I’m particularly interested in the indoctrination of quasi-spiritual concepts into our personal morality and how we use that to cope with current political challenges. I was raised as a fundamentalist Christian and I spent much of my childhood in Memphis watching classic staples like the Andy Griffith Show and the Big Valley. I’ve always been fascinated with the idea that our moral codes are crafted from these early experiences. We develop our ideas of heroes and villains, right and wrong, from this strange mix of traditional and popular stories. 

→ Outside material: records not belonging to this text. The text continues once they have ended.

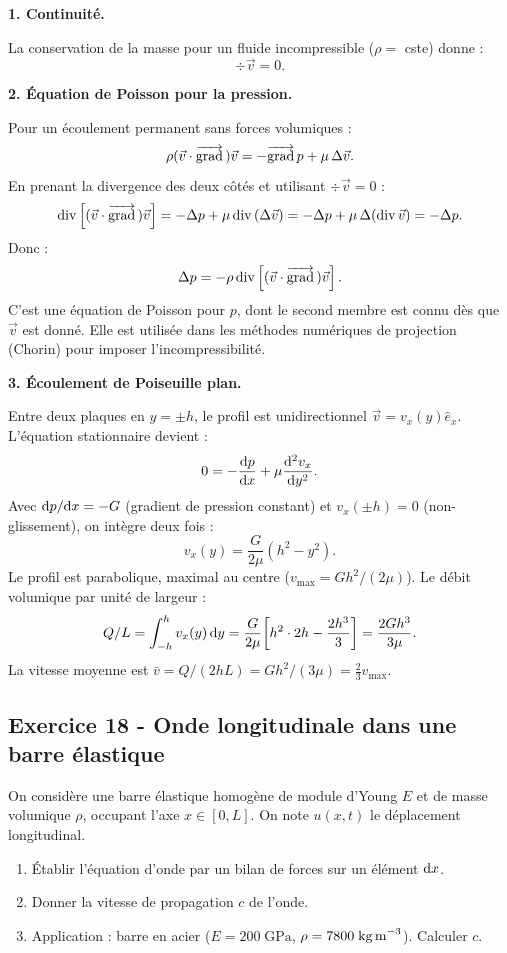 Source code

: \documentclass[12pt,a4paper]{article}
\begin{document}
\begin{boitecorrige}

\textbf{1. Continuité.}

La conservation de la masse pour un fluide incompressible ($\rho = $ cste) donne :
\[
\div\vec{v} = 0.
\]

\textbf{2. Équation de Poisson pour la pression.}

Pour un écoulement permanent sans forces volumiques :
\[
\rho(\vec{v}\cdot\grad)\vec{v} = -\grad p + \mu\,\Delta\vec{v}.
\]
En prenant la divergence des deux côtés et utilisant $\div\vec{v} = 0$ :
\[
\div\!\left[(\vec{v}\cdot\grad)\vec{v}\right] = -\Delta p + \mu\,\div(\Delta\vec{v}) = -\Delta p + \mu\,\Delta(\div\vec{v}) = -\Delta p.
\]
Donc :
\[
\Delta p = -\rho\,\div\!\left[(\vec{v}\cdot\grad)\vec{v}\right].
\]
C'est une équation de Poisson pour $p$, dont le second membre est connu dès que $\vec{v}$ est donné. Elle est utilisée dans les méthodes numériques de projection (Chorin) pour imposer l'incompressibilité.

\textbf{3. Écoulement de Poiseuille plan.}

Entre deux plaques en $y=\pm h$, le profil est unidirectionnel $\vec{v} = v_x(y)\hat{e}_x$. L'équation stationnaire devient :
\[
0 = -\frac{\d p}{\d x} + \mu\frac{\d^2 v_x}{\d y^2}.
\]
Avec $\d p/\d x = -G$ (gradient de pression constant) et $v_x(\pm h) = 0$ (non-glissement), on intègre deux fois :
\[
v_x(y) = \frac{G}{2\mu}(h^2 - y^2).
\]
Le profil est parabolique, maximal au centre ($v_\text{max} = Gh^2/(2\mu)$). Le débit volumique par unité de largeur :
\[
Q/L = \int_{-h}^{h} v_x(y)\,\d y = \frac{G}{2\mu}\!\left[h^2\cdot 2h - \frac{2h^3}{3}\right] = \frac{2Gh^3}{3\mu}.
\]
La vitesse moyenne est $\bar{v} = Q/(2hL) = Gh^2/(3\mu) = \tfrac{2}{3}v_\text{max}$.

\end{boitecorrige}

\subsection*{Exercice 18 - Onde longitudinale dans une barre élastique \niveau{\moyen}}

\begin{boiteexercice}
On considère une barre élastique homogène de module d'Young $E$ et de masse volumique $\rho$, occupant l'axe $x\in[0,L]$. On note $u(x,t)$ le déplacement longitudinal.
\begin{enumerate}
  \item Établir l'équation d'onde par un bilan de forces sur un élément $\d x$.
  \item Donner la vitesse de propagation $c$ de l'onde.
  \item Application : barre en acier ($E = 200\;\text{GPa}$, $\rho = 7800\;\text{kg\,m}^{-3}$). Calculer $c$.
\end{enumerate}
\end{boiteexercice}
\end{document}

I’ve been working through this more additive process through drawings on paper and small paintings, as well as the large acrylic paintings I’m known for. It feels both more personal and authentic than the more formal abstractions I’ve done in the past, as well as more socially relevant as we as a society grapple with complex issues and our own need for spiritual sustenance. 






Paul Behnke was born in Memphis, TN and received a Bachelor of Fine Arts degree in painting from the Memphis College of Art.

Behnke's work has been exhibited widely in the United States and internationally. He has had solo exhibitions in New York, Heidelberg, Philadelphia, Saint Augustine, and Memphis, as well as group shows in San Francicso, Honolulu, London, Dublin, Paphos, Glasgow and The Netherlands.

Behnke's work has been reviewed in Hyperallergic Weekend, The New Criterion and The New Republic.